By way of comparison, data usage on the 3G network remained flat. Basically, total 3G and 4G network traffic almost doubled in the space of 15 months, on a two-percent growth in total connections.
What that means is that 4G users typically consume twice as much data per month as other users, according to GSMA.
That can have a direct impact on revenue when mobile service providers are able to charge somewhat incrementally for the additional usage. In other cases, where operators cannot bill for the higher usage, LTE can represent a problem.
Significantly, South Korean users actually are using Wi-Fi less, and using the LTE network more, than they had been doing in the past. GSMA believes that is happening because LTE now offers faster uploads and downloads than Wi-Fi does.
South Korean operators are generating significantly increased revenue from their 4G customers, GSMA notes. At KRW46,000 ($43), SK Telecom’s 4G average revenue per user in the the third quarter of 2013 was 32 percent higher than its blended ARPU.
In part, that is because more than 70 percent of new and upgrading 4G customers are buying higher-priced service plans.
At Korea Telecom, 4G ARPU of KRW44,000 ($42) was more than 40 percent higher than blended ARPU.
Operators in the United States are seeing similar trends. In October 2013, Verizon Wireless reported that the 38 percent of its retail 4G customers generated 64 percent of total data traffic.
But traffic is not revenue. Verizon Wireless third quarter 2013 average revenue per account was up 7.1 percent year over year.

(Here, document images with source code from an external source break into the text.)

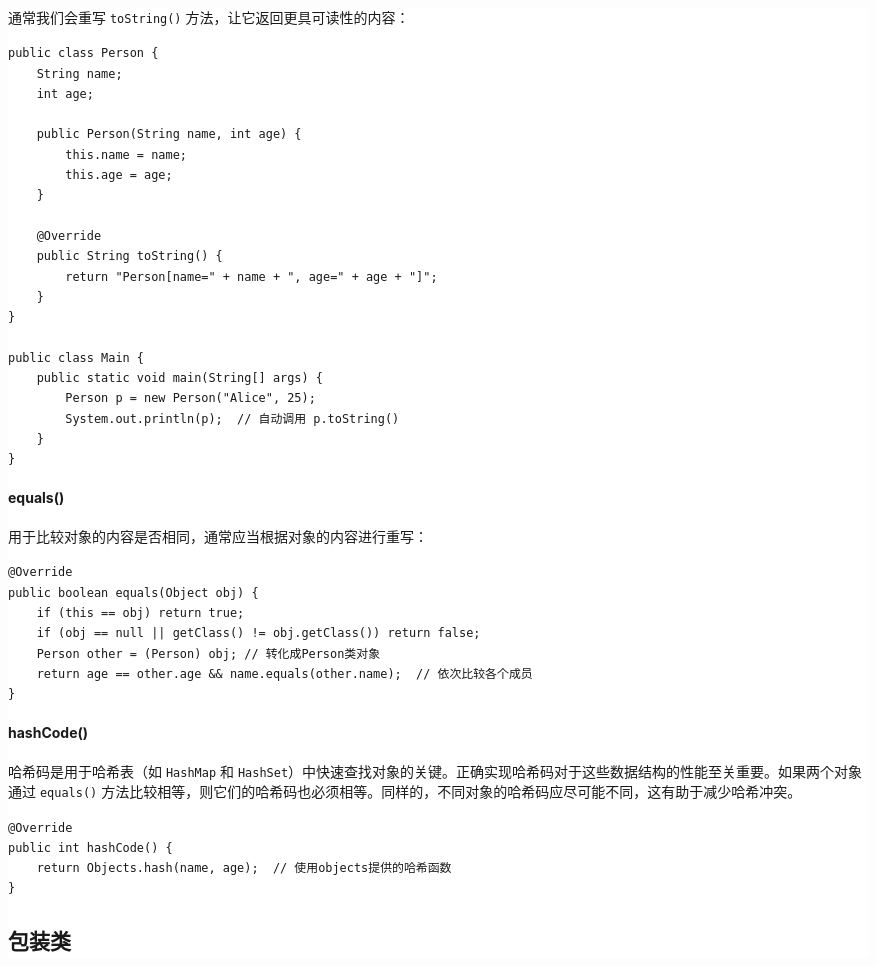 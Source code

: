 通常我们会重写 `toString()` 方法，让它返回更具可读性的内容：

```
public class Person {
    String name;
    int age;

    public Person(String name, int age) {
        this.name = name;
        this.age = age;
    }

    @Override
    public String toString() {
        return "Person[name=" + name + ", age=" + age + "]";
    }
}

public class Main {
    public static void main(String[] args) {
        Person p = new Person("Alice", 25);
        System.out.println(p);  // 自动调用 p.toString()
    }
}
```

#### equals() 

用于比较对象的内容是否相同，通常应当根据对象的内容进行重写：

```
@Override
public boolean equals(Object obj) {
    if (this == obj) return true;
    if (obj == null || getClass() != obj.getClass()) return false;
    Person other = (Person) obj; // 转化成Person类对象
    return age == other.age && name.equals(other.name);  // 依次比较各个成员
}
```

#### hashCode() 

哈希码是用于哈希表（如 `HashMap` 和 `HashSet`）中快速查找对象的关键。正确实现哈希码对于这些数据结构的性能至关重要。如果两个对象通过 `equals()` 方法比较相等，则它们的哈希码也必须相等。同样的，不同对象的哈希码应尽可能不同，这有助于减少哈希冲突。

```
@Override
public int hashCode() {
    return Objects.hash(name, age);  // 使用objects提供的哈希函数
}
```

## 包装类
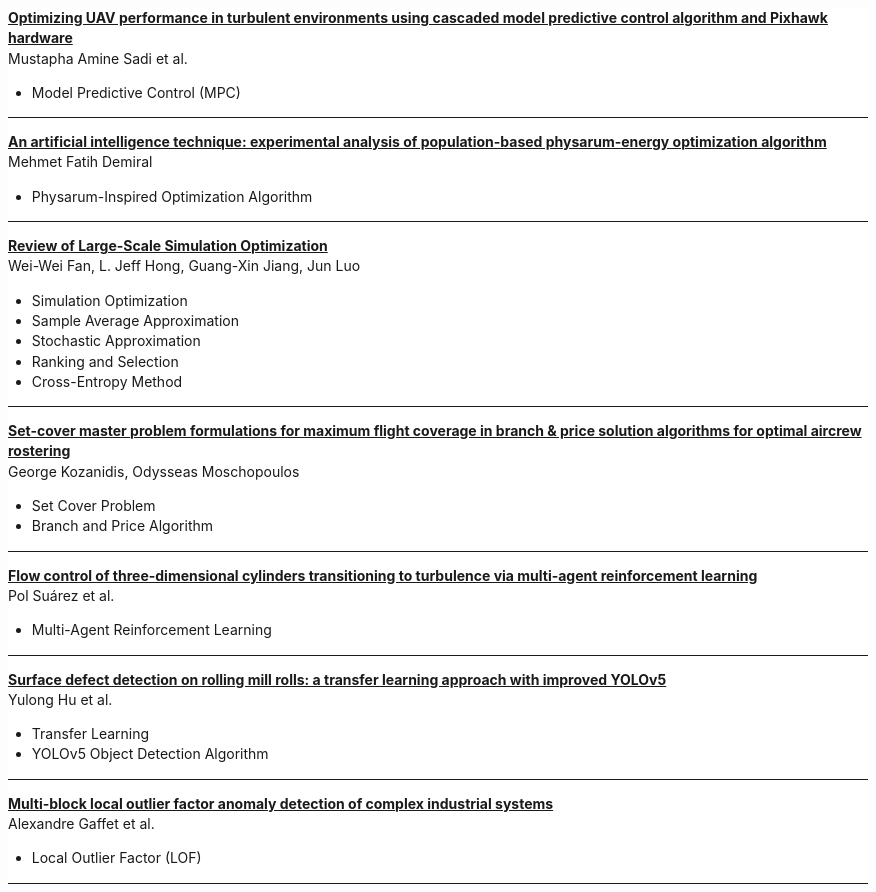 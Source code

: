 
**[Optimizing UAV performance in turbulent environments using cascaded model predictive control algorithm and Pixhawk hardware](https://link.springer.com/article/10.1007/s40430-025-05693-9)**  
Mustapha Amine Sadi et al.  
- Model Predictive Control (MPC)  

---

**[An artificial intelligence technique: experimental analysis of population-based physarum-energy optimization algorithm](https://link.springer.com/article/10.1007/s44163-025-00367-w)**  
Mehmet Fatih Demiral  
- Physarum-Inspired Optimization Algorithm  

---

**[Review of Large-Scale Simulation Optimization](https://link.springer.com/article/10.1007/s40305-025-00599-8)**  
Wei-Wei Fan, L. Jeff Hong, Guang-Xin Jiang, Jun Luo  
- Simulation Optimization  
- Sample Average Approximation  
- Stochastic Approximation  
- Ranking and Selection  
- Cross-Entropy Method  

---

**[Set-cover master problem formulations for maximum flight coverage in branch & price solution algorithms for optimal aircrew rostering](https://link.springer.com/article/10.1007/s12351-025-00950-0)**  
George Kozanidis, Odysseas Moschopoulos  
- Set Cover Problem  
- Branch and Price Algorithm  

---

**[Flow control of three-dimensional cylinders transitioning to turbulence via multi-agent reinforcement learning](https://link.springer.com/article/10.1038/s44172-025-00446-x)**  
Pol Suárez et al.  
- Multi-Agent Reinforcement Learning  

---

**[Surface defect detection on rolling mill rolls: a transfer learning approach with improved YOLOv5](https://link.springer.com/article/10.1007/s42452-025-06920-7)**  
Yulong Hu et al.  
- Transfer Learning  
- YOLOv5 Object Detection Algorithm  

---

**[Multi-block local outlier factor anomaly detection of complex industrial systems](https://link.springer.com/article/10.1007/s10489-025-06603-1)**  
Alexandre Gaffet et al.  
- Local Outlier Factor (LOF)  

---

Also, ARPA has grown 21 percent since the launch of the 4G network in 2010.
Cricket Communications says “usage from a 4G customer is about twice that what it is for a 3G customer,” while ARPU was up 8.4 percent year over year in the third quarter of 2013.
The picture in Europe is a bit more mixed. To be sure, 4G users consume more data than 3G users.
In the first quarter of 2013, Vodafone reported that average monthly data usage for its 4G smartphone users in Europe was 640 MB, approximately twice that for a 3G smartphone (350 MB) and roughly the same as a tablet operating on 3G.
In Germany, O2 reported third quarter 2013 monthly average data consumption by 4G users was three times that of non-4G users.
The UK’s EE said second quarter 2013 revenue from 4G customers was higher by about 10 percent. In the third quarter of 2013, 4G customers provided ARPU gains in the high single digits, EE said.
This contributed to a slight annual rise in blended ARPU (+0.5%), to £19.00 ($29.45) in Q3 2013.
In France, there has been no ARPU growth from 4G, however, among the three largest mobile providers. In part, that is because the operators have had to cut prices to compete with Illiad’s Free Mobile offers.
The average ARPU in France was down 13.2 percent year over year in the third quarter of 2013 to €22.82 ($30.23). GSMA expects the downward trend to continue.
But France isn’t the only market where an operator has chosen to offer 4G services without charging a premium. For example, 3UK, which switched on 4G last month, is allowing customers to migrate without switching from their 3G contracts and will continue to offer unlimited data allowances. Telefonica Movistar also is offering 4G at the same price as 3G.